Exercise directions -
Each record must be printed exactly as given.

Extracted material -
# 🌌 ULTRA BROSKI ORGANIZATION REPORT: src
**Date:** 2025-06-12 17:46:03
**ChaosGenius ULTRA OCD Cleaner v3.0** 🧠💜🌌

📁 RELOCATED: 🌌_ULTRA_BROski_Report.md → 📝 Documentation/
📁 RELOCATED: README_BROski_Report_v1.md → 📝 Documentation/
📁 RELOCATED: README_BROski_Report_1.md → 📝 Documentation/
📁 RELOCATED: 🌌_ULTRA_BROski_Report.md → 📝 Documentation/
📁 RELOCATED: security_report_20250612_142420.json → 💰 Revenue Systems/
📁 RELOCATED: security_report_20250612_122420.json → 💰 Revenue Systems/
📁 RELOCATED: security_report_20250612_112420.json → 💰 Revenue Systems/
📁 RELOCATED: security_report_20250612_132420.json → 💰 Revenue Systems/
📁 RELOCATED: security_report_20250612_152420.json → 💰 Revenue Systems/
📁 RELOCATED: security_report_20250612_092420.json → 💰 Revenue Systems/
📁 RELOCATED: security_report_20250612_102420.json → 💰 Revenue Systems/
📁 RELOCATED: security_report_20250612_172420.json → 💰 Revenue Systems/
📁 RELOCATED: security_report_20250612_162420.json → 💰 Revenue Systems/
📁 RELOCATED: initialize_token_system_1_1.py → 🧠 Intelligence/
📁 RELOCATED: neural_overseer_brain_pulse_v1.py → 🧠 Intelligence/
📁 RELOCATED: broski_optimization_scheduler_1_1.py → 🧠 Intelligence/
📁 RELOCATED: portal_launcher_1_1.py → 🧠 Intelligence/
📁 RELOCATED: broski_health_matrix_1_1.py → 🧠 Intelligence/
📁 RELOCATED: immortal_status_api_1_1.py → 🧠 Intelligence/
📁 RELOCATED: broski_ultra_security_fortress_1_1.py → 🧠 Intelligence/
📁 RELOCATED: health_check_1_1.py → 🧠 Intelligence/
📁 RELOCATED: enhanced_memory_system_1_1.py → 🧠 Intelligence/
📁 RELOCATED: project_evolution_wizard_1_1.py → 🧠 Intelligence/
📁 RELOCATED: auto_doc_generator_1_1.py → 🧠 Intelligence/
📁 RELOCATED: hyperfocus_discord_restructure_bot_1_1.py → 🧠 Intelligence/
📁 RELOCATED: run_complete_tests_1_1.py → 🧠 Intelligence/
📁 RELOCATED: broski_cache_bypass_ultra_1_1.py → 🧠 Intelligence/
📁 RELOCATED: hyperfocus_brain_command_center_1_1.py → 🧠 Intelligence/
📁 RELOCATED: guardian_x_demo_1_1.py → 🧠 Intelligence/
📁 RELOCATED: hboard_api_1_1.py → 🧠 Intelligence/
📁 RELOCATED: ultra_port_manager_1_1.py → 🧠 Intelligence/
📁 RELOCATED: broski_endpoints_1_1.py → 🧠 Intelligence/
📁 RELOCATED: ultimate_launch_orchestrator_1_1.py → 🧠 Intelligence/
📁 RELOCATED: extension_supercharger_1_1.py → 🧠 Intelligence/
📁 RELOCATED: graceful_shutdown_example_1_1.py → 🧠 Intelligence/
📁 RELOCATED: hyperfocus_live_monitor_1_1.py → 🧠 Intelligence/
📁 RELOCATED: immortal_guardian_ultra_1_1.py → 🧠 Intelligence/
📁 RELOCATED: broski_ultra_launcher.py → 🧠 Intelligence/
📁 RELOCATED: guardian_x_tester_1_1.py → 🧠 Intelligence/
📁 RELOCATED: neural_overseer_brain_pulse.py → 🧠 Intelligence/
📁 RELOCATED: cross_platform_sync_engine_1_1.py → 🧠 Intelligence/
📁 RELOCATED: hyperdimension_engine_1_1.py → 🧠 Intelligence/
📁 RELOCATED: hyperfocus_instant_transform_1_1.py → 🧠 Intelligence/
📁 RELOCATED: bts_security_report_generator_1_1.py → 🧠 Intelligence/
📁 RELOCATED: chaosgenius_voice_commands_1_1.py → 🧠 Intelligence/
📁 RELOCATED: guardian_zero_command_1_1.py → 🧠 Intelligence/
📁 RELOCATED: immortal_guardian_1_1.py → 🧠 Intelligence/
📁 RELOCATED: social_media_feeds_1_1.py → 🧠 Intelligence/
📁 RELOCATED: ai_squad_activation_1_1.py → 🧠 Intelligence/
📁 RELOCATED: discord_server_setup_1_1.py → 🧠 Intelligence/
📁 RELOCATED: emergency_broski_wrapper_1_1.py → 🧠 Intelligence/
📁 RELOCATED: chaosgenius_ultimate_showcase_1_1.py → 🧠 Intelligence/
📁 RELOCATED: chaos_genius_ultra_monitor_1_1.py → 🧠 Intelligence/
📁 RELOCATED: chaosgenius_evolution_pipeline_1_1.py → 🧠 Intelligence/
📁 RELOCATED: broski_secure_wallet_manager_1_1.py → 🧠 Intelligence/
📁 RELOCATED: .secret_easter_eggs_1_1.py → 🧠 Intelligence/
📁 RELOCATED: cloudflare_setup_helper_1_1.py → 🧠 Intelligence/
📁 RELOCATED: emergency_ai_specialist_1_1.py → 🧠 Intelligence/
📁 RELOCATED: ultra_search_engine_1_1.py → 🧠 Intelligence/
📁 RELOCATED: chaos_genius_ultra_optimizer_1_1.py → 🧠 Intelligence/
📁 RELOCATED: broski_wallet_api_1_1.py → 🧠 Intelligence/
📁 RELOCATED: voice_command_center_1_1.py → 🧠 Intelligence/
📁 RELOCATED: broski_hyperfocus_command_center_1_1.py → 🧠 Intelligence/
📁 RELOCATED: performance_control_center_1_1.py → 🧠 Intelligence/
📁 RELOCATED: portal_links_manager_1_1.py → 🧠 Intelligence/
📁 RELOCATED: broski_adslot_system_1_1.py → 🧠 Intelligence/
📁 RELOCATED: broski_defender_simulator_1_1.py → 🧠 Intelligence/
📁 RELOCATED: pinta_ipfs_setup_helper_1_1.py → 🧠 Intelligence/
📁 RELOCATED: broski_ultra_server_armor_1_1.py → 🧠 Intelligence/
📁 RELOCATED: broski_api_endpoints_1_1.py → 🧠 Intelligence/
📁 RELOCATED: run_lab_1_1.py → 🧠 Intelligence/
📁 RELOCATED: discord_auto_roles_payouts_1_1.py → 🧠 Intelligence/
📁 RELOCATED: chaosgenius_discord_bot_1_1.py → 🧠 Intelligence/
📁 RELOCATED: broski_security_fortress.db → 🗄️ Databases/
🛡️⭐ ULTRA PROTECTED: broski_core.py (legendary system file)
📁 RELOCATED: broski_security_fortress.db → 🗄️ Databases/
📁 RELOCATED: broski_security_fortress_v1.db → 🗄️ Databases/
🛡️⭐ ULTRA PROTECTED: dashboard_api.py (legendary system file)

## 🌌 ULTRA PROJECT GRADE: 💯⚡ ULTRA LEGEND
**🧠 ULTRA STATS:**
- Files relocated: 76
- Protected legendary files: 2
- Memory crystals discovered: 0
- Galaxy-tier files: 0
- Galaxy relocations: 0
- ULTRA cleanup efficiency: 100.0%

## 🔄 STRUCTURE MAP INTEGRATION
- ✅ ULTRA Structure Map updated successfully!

Answer space -
# 🌌 ULTRA BROSKI ORGANIZATION REPORT: src
**Date:** 2025-06-12 17:46:03
**ChaosGenius ULTRA OCD Cleaner v3.0** 🧠💜🌌

📁 RELOCATED: 🌌_ULTRA_BROski_Report.md → 📝 Documentation/
📁 RELOCATED: README_BROski_Report_v1.md → 📝 Documentation/
📁 RELOCATED: README_BROski_Report_1.md → 📝 Documentation/
📁 RELOCATED: 🌌_ULTRA_BROski_Report.md → 📝 Documentation/
📁 RELOCATED: security_report_20250612_142420.json → 💰 Revenue Systems/
📁 RELOCATED: security_report_20250612_122420.json → 💰 Revenue Systems/
📁 RELOCATED: security_report_20250612_112420.json → 💰 Revenue Systems/
📁 RELOCATED: security_report_20250612_132420.json → 💰 Revenue Systems/
📁 RELOCATED: security_report_20250612_152420.json → 💰 Revenue Systems/
📁 RELOCATED: security_report_20250612_092420.json → 💰 Revenue Systems/
📁 RELOCATED: security_report_20250612_102420.json → 💰 Revenue Systems/
📁 RELOCATED: security_report_20250612_172420.json → 💰 Revenue Systems/
📁 RELOCATED: security_report_20250612_162420.json → 💰 Revenue Systems/
📁 RELOCATED: initialize_token_system_1_1.py → 🧠 Intelligence/
📁 RELOCATED: neural_overseer_brain_pulse_v1.py → 🧠 Intelligence/
📁 RELOCATED: broski_optimization_scheduler_1_1.py → 🧠 Intelligence/
📁 RELOCATED: portal_launcher_1_1.py → 🧠 Intelligence/
📁 RELOCATED: broski_health_matrix_1_1.py → 🧠 Intelligence/
📁 RELOCATED: immortal_status_api_1_1.py → 🧠 Intelligence/
📁 RELOCATED: broski_ultra_security_fortress_1_1.py → 🧠 Intelligence/
📁 RELOCATED: health_check_1_1.py → 🧠 Intelligence/
📁 RELOCATED: enhanced_memory_system_1_1.py → 🧠 Intelligence/
📁 RELOCATED: project_evolution_wizard_1_1.py → 🧠 Intelligence/
📁 RELOCATED: auto_doc_generator_1_1.py → 🧠 Intelligence/
📁 RELOCATED: hyperfocus_discord_restructure_bot_1_1.py → 🧠 Intelligence/
📁 RELOCATED: run_complete_tests_1_1.py → 🧠 Intelligence/
📁 RELOCATED: broski_cache_bypass_ultra_1_1.py → 🧠 Intelligence/
📁 RELOCATED: hyperfocus_brain_command_center_1_1.py → 🧠 Intelligence/
📁 RELOCATED: guardian_x_demo_1_1.py → 🧠 Intelligence/
📁 RELOCATED: hboard_api_1_1.py → 🧠 Intelligence/
📁 RELOCATED: ultra_port_manager_1_1.py → 🧠 Intelligence/
📁 RELOCATED: broski_endpoints_1_1.py → 🧠 Intelligence/
📁 RELOCATED: ultimate_launch_orchestrator_1_1.py → 🧠 Intelligence/
📁 RELOCATED: extension_supercharger_1_1.py → 🧠 Intelligence/
📁 RELOCATED: graceful_shutdown_example_1_1.py → 🧠 Intelligence/
📁 RELOCATED: hyperfocus_live_monitor_1_1.py → 🧠 Intelligence/
📁 RELOCATED: immortal_guardian_ultra_1_1.py → 🧠 Intelligence/
📁 RELOCATED: broski_ultra_launcher.py → 🧠 Intelligence/
📁 RELOCATED: guardian_x_tester_1_1.py → 🧠 Intelligence/
📁 RELOCATED: neural_overseer_brain_pulse.py → 🧠 Intelligence/
📁 RELOCATED: cross_platform_sync_engine_1_1.py → 🧠 Intelligence/
📁 RELOCATED: hyperdimension_engine_1_1.py → 🧠 Intelligence/
📁 RELOCATED: hyperfocus_instant_transform_1_1.py → 🧠 Intelligence/
📁 RELOCATED: bts_security_report_generator_1_1.py → 🧠 Intelligence/
📁 RELOCATED: chaosgenius_voice_commands_1_1.py → 🧠 Intelligence/
📁 RELOCATED: guardian_zero_command_1_1.py → 🧠 Intelligence/
📁 RELOCATED: immortal_guardian_1_1.py → 🧠 Intelligence/
📁 RELOCATED: social_media_feeds_1_1.py → 🧠 Intelligence/
📁 RELOCATED: ai_squad_activation_1_1.py → 🧠 Intelligence/
📁 RELOCATED: discord_server_setup_1_1.py → 🧠 Intelligence/
📁 RELOCATED: emergency_broski_wrapper_1_1.py → 🧠 Intelligence/
📁 RELOCATED: chaosgenius_ultimate_showcase_1_1.py → 🧠 Intelligence/
📁 RELOCATED: chaos_genius_ultra_monitor_1_1.py → 🧠 Intelligence/
📁 RELOCATED: chaosgenius_evolution_pipeline_1_1.py → 🧠 Intelligence/
📁 RELOCATED: broski_secure_wallet_manager_1_1.py → 🧠 Intelligence/
📁 RELOCATED: .secret_easter_eggs_1_1.py → 🧠 Intelligence/
📁 RELOCATED: cloudflare_setup_helper_1_1.py → 🧠 Intelligence/
📁 RELOCATED: emergency_ai_specialist_1_1.py → 🧠 Intelligence/
📁 RELOCATED: ultra_search_engine_1_1.py → 🧠 Intelligence/
📁 RELOCATED: chaos_genius_ultra_optimizer_1_1.py → 🧠 Intelligence/
📁 RELOCATED: broski_wallet_api_1_1.py → 🧠 Intelligence/
📁 RELOCATED: voice_command_center_1_1.py → 🧠 Intelligence/
📁 RELOCATED: broski_hyperfocus_command_center_1_1.py → 🧠 Intelligence/
📁 RELOCATED: performance_control_center_1_1.py → 🧠 Intelligence/
📁 RELOCATED: portal_links_manager_1_1.py → 🧠 Intelligence/
📁 RELOCATED: broski_adslot_system_1_1.py → 🧠 Intelligence/
📁 RELOCATED: broski_defender_simulator_1_1.py → 🧠 Intelligence/
📁 RELOCATED: pinta_ipfs_setup_helper_1_1.py → 🧠 Intelligence/
📁 RELOCATED: broski_ultra_server_armor_1_1.py → 🧠 Intelligence/
📁 RELOCATED: broski_api_endpoints_1_1.py → 🧠 Intelligence/
📁 RELOCATED: run_lab_1_1.py → 🧠 Intelligence/
📁 RELOCATED: discord_auto_roles_payouts_1_1.py → 🧠 Intelligence/
📁 RELOCATED: chaosgenius_discord_bot_1_1.py → 🧠 Intelligence/
📁 RELOCATED: broski_security_fortress.db → 🗄️ Databases/
🛡️⭐ ULTRA PROTECTED: broski_core.py (legendary system file)
📁 RELOCATED: broski_security_fortress.db → 🗄️ Databases/
📁 RELOCATED: broski_security_fortress_v1.db → 🗄️ Databases/
🛡️⭐ ULTRA PROTECTED: dashboard_api.py (legendary system file)

## 🌌 ULTRA PROJECT GRADE: 💯⚡ ULTRA LEGEND
**🧠 ULTRA STATS:**
- Files relocated: 76
- Protected legendary files: 2
- Memory crystals discovered: 0
- Galaxy-tier files: 0
- Galaxy relocations: 0
- ULTRA cleanup efficiency: 100.0%

## 🔄 STRUCTURE MAP INTEGRATION
- ✅ ULTRA Structure Map updated successfully!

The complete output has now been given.